• _SUPPLIED MATERIAL_
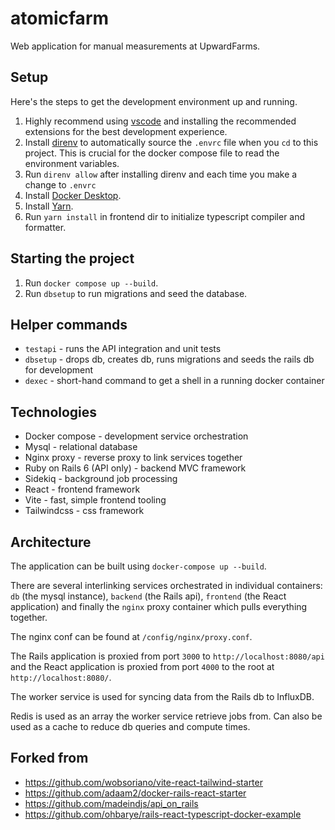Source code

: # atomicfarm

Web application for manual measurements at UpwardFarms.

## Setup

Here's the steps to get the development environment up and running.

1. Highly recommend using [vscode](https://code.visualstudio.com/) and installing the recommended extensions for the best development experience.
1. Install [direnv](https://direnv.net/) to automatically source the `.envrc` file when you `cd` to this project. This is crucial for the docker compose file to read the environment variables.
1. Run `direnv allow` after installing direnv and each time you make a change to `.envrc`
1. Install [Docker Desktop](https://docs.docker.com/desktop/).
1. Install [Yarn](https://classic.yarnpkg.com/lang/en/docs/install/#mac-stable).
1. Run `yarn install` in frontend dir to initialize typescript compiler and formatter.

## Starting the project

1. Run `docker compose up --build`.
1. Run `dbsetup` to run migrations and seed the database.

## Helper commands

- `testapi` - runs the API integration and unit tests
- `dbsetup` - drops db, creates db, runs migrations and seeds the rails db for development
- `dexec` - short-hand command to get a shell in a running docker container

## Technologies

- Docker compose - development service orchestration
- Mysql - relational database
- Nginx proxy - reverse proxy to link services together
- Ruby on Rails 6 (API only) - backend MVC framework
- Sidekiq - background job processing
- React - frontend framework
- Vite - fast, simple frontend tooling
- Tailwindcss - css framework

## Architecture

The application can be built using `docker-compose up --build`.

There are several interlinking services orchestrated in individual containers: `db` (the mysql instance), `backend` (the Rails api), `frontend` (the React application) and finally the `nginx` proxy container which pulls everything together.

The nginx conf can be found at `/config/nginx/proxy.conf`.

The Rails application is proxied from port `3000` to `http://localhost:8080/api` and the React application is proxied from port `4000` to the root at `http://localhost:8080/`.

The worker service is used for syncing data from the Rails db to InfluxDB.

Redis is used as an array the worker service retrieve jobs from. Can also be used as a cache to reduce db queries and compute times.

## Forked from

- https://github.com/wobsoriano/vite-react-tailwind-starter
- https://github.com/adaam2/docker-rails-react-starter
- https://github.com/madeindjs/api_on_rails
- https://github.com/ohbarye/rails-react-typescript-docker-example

• _WHAT THIS TASK INVOLVES_
Exactly as written, repeat the lines of the material above from the first through the line holding "- Docker compose", with both ends in the copy and no pictures.

• _WRITTEN ANSWER_
Source code

: # atomicfarm

Web application for manual measurements at UpwardFarms.

## Setup

Here's the steps to get the development environment up and running.

1. Highly recommend using [vscode](https://code.visualstudio.com/) and installing the recommended extensions for the best development experience.
1. Install [direnv](https://direnv.net/) to automatically source the `.envrc` file when you `cd` to this project. This is crucial for the docker compose file to read the environment variables.
1. Run `direnv allow` after installing direnv and each time you make a change to `.envrc`
1. Install [Docker Desktop](https://docs.docker.com/desktop/).
1. Install [Yarn](https://classic.yarnpkg.com/lang/en/docs/install/#mac-stable).
1. Run `yarn install` in frontend dir to initialize typescript compiler and formatter.

## Starting the project

1. Run `docker compose up --build`.
1. Run `dbsetup` to run migrations and seed the database.

## Helper commands

- `testapi` - runs the API integration and unit tests
- `dbsetup` - drops db, creates db, runs migrations and seeds the rails db for development
- `dexec` - short-hand command to get a shell in a running docker container

## Technologies

- Docker compose - development service orchestration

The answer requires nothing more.